ACTION ITEM: Each record below needs to be written out exactly as it appears.

MATERIAL FOR THE TASK:
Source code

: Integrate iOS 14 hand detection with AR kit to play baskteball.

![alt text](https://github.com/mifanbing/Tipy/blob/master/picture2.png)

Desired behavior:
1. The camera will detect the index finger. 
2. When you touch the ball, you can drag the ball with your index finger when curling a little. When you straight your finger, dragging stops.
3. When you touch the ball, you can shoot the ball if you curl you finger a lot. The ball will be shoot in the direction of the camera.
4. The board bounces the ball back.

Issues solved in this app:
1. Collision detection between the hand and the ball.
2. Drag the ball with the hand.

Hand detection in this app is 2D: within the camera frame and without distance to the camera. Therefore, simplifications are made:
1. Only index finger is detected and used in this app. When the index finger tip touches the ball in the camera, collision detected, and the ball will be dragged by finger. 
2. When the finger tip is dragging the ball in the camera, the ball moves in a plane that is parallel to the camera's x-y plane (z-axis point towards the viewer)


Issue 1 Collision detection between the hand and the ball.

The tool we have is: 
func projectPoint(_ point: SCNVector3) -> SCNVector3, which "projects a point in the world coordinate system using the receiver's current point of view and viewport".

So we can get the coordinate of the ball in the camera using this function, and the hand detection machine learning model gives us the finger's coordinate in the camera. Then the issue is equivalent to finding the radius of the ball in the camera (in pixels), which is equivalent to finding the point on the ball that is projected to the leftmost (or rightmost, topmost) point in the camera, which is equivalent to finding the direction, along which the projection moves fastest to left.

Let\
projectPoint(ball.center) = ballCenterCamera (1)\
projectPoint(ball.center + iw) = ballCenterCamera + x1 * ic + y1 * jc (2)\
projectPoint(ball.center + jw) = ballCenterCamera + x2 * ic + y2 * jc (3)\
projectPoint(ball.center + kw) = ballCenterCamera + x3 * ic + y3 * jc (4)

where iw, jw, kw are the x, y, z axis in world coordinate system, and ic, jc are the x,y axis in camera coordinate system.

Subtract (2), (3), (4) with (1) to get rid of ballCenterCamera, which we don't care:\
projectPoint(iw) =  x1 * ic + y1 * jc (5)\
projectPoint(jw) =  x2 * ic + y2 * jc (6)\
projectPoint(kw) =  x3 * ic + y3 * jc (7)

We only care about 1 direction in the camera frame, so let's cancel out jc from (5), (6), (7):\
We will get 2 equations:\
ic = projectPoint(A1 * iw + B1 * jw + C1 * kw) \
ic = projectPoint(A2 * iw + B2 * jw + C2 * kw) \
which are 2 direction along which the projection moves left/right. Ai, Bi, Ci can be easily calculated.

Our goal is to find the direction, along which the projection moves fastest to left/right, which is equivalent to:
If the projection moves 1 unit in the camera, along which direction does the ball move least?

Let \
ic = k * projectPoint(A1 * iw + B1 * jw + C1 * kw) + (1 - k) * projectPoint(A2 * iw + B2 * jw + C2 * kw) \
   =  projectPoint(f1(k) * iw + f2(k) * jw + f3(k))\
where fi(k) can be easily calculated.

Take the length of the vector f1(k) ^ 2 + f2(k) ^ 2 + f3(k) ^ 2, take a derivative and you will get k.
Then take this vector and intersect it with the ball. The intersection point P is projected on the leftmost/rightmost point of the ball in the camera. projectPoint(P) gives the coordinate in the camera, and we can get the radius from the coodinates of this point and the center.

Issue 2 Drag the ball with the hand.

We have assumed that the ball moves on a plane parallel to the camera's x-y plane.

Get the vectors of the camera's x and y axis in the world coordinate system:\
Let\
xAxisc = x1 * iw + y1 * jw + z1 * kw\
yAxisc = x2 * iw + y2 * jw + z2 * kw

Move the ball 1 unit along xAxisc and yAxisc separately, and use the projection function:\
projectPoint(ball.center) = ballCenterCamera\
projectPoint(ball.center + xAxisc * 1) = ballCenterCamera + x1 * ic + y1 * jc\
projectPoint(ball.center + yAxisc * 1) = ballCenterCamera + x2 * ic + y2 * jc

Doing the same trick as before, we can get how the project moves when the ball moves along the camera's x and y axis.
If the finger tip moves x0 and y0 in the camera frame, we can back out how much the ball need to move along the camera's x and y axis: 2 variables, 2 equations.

OUTPUT BELOW:
Source code

: Integrate iOS 14 hand detection with AR kit to play baskteball.

![alt text](https://github.com/mifanbing/Tipy/blob/master/picture2.png)

Desired behavior:
1. The camera will detect the index finger. 
2. When you touch the ball, you can drag the ball with your index finger when curling a little. When you straight your finger, dragging stops.
3. When you touch the ball, you can shoot the ball if you curl you finger a lot. The ball will be shoot in the direction of the camera.
4. The board bounces the ball back.

Issues solved in this app:
1. Collision detection between the hand and the ball.
2. Drag the ball with the hand.

Hand detection in this app is 2D: within the camera frame and without distance to the camera. Therefore, simplifications are made:
1. Only index finger is detected and used in this app. When the index finger tip touches the ball in the camera, collision detected, and the ball will be dragged by finger. 
2. When the finger tip is dragging the ball in the camera, the ball moves in a plane that is parallel to the camera's x-y plane (z-axis point towards the viewer)


Issue 1 Collision detection between the hand and the ball.

The tool we have is: 
func projectPoint(_ point: SCNVector3) -> SCNVector3, which "projects a point in the world coordinate system using the receiver's current point of view and viewport".

So we can get the coordinate of the ball in the camera using this function, and the hand detection machine learning model gives us the finger's coordinate in the camera. Then the issue is equivalent to finding the radius of the ball in the camera (in pixels), which is equivalent to finding the point on the ball that is projected to the leftmost (or rightmost, topmost) point in the camera, which is equivalent to finding the direction, along which the projection moves fastest to left.

Let\
projectPoint(ball.center) = ballCenterCamera (1)\
projectPoint(ball.center + iw) = ballCenterCamera + x1 * ic + y1 * jc (2)\
projectPoint(ball.center + jw) = ballCenterCamera + x2 * ic + y2 * jc (3)\
projectPoint(ball.center + kw) = ballCenterCamera + x3 * ic + y3 * jc (4)

where iw, jw, kw are the x, y, z axis in world coordinate system, and ic, jc are the x,y axis in camera coordinate system.

Subtract (2), (3), (4) with (1) to get rid of ballCenterCamera, which we don't care:\
projectPoint(iw) =  x1 * ic + y1 * jc (5)\
projectPoint(jw) =  x2 * ic + y2 * jc (6)\
projectPoint(kw) =  x3 * ic + y3 * jc (7)

We only care about 1 direction in the camera frame, so let's cancel out jc from (5), (6), (7):\
We will get 2 equations:\
ic = projectPoint(A1 * iw + B1 * jw + C1 * kw) \
ic = projectPoint(A2 * iw + B2 * jw + C2 * kw) \
which are 2 direction along which the projection moves left/right. Ai, Bi, Ci can be easily calculated.

Our goal is to find the direction, along which the projection moves fastest to left/right, which is equivalent to:
If the projection moves 1 unit in the camera, along which direction does the ball move least?

Let \
ic = k * projectPoint(A1 * iw + B1 * jw + C1 * kw) + (1 - k) * projectPoint(A2 * iw + B2 * jw + C2 * kw) \
   =  projectPoint(f1(k) * iw + f2(k) * jw + f3(k))\
where fi(k) can be easily calculated.

Take the length of the vector f1(k) ^ 2 + f2(k) ^ 2 + f3(k) ^ 2, take a derivative and you will get k.
Then take this vector and intersect it with the ball. The intersection point P is projected on the leftmost/rightmost point of the ball in the camera. projectPoint(P) gives the coordinate in the camera, and we can get the radius from the coodinates of this point and the center.

Issue 2 Drag the ball with the hand.

We have assumed that the ball moves on a plane parallel to the camera's x-y plane.

Get the vectors of the camera's x and y axis in the world coordinate system:\
Let\
xAxisc = x1 * iw + y1 * jw + z1 * kw\
yAxisc = x2 * iw + y2 * jw + z2 * kw

Move the ball 1 unit along xAxisc and yAxisc separately, and use the projection function:\
projectPoint(ball.center) = ballCenterCamera\
projectPoint(ball.center + xAxisc * 1) = ballCenterCamera + x1 * ic + y1 * jc\
projectPoint(ball.center + yAxisc * 1) = ballCenterCamera + x2 * ic + y2 * jc

Doing the same trick as before, we can get how the project moves when the ball moves along the camera's x and y axis.
If the finger tip moves x0 and y0 in the camera frame, we can back out how much the ball need to move along the camera's x and y axis: 2 variables, 2 equations.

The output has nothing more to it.